Her voice on the phone does not surprise me. It is my birthday, a time for sisters to call, to remember. But this has not always happened; details keep her away, busy, trapped. After hello she will not speak above a whisper, a steady, low drone like bees or the mumbled prayers of monks. I have to move away from my family and the TV to hear her. In the dark of my dining room, a table she has never sat around during the twelve years I have lived here, I listen as she describes her drawings of the lake where she plans to kill herself. This has been our story for years. There are sixty-eight pages in the sketchbook she says, proud and possessed by this fact. In the background I can hear the turning and shifting of paper.
“I am here now,” she says, her voice near sleep. And I look through the curtains to my backyard where darkness has cloaked the trees, canceled all shadows. In California, three hours away, she stares at a disc of late afternoon sun over this body of water she has selected. She does not remember it is my birthday. The tremble in her voice, a small hitch at the end of each sentence like a limp on a very old woman, makes me believe she will do as she says. When I hang up the phone, she will put down her pen, back down the access road and hit the accelerator. The last page of her sketchbook shows the car partially submerged.
“My copper heart floats out the window when I go down.”
I think of the letters she has sent me over the years, the margins packed with hearts and knives, chainsaws and hypodermic needles. These images are the wallpaper of our days.

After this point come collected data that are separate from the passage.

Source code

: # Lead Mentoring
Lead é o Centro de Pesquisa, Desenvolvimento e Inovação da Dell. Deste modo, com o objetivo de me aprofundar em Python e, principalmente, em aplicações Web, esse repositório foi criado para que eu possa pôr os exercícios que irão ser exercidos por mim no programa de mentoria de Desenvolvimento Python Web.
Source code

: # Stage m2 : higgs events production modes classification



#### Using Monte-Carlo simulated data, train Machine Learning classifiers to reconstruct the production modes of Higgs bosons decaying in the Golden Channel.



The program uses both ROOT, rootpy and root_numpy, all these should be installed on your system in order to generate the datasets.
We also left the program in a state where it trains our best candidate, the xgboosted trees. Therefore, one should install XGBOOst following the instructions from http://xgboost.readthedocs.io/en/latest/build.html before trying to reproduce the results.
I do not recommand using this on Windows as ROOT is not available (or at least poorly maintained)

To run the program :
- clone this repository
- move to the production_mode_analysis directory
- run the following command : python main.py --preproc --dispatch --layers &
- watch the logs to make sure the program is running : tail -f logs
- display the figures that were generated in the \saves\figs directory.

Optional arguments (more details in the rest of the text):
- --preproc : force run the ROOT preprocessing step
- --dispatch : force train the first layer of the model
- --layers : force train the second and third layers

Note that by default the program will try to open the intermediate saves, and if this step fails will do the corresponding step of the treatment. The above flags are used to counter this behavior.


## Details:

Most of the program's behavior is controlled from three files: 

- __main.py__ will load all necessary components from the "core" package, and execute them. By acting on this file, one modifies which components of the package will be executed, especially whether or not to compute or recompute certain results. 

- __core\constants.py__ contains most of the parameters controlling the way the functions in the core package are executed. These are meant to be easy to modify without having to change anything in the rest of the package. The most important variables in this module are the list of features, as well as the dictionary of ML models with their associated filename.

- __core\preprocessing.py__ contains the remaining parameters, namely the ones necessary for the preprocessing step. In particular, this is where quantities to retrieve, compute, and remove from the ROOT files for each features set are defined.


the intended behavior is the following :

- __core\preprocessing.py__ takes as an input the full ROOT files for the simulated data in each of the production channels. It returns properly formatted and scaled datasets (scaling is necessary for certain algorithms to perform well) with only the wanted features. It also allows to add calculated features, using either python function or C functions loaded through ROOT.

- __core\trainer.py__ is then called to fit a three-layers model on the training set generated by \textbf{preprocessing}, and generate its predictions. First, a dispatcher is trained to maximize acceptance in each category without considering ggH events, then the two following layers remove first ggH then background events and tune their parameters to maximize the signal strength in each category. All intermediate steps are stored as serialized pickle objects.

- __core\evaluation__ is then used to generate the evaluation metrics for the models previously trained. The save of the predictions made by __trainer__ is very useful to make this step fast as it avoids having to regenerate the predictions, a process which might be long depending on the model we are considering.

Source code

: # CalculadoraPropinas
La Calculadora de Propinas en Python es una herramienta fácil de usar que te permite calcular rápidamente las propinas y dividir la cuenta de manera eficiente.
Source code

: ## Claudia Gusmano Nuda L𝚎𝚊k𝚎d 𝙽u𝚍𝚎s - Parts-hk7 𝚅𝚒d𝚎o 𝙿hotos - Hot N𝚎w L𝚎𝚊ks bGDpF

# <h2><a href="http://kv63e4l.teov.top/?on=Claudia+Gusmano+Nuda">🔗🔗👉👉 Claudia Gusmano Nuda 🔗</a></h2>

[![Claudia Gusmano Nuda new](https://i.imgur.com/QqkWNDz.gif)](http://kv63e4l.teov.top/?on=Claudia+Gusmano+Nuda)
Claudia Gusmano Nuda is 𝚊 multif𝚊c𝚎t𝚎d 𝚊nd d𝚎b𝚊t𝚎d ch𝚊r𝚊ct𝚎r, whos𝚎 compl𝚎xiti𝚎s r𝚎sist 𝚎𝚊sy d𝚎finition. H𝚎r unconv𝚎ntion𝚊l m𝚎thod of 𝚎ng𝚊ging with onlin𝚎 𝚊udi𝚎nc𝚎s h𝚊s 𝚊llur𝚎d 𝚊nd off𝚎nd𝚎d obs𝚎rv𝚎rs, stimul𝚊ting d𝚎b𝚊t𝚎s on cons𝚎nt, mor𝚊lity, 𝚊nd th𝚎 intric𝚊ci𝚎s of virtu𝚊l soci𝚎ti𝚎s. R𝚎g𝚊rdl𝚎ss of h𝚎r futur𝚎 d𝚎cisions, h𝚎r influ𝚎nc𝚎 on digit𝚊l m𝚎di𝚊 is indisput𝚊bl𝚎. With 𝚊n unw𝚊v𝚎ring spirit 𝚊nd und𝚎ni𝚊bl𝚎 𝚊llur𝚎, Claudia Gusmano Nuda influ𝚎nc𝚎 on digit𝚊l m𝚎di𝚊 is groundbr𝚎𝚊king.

“I need it to stop making so much noise.” In spite of the miles, the prairies and mountains that separate us, I can see her desperate eyes, darting insects against a screen. I have been here before, yet the stiff fear in my throat is new. I bring words as always: some mountain hike on my last visit, the childhood nights at our lake house when we watched raccoons dig through the garbage and laughed until dawn, the German lessons she told me she was going to start at the Community College. Finally, I remind her of her grandson, living with his dad only an hour from her. The holidays are near. She stops speaking. A soft hiccup travels the dark corridor between us.
Then a pen scratching. I try to picture slender black lines dissecting the field of white as she conjures her next move.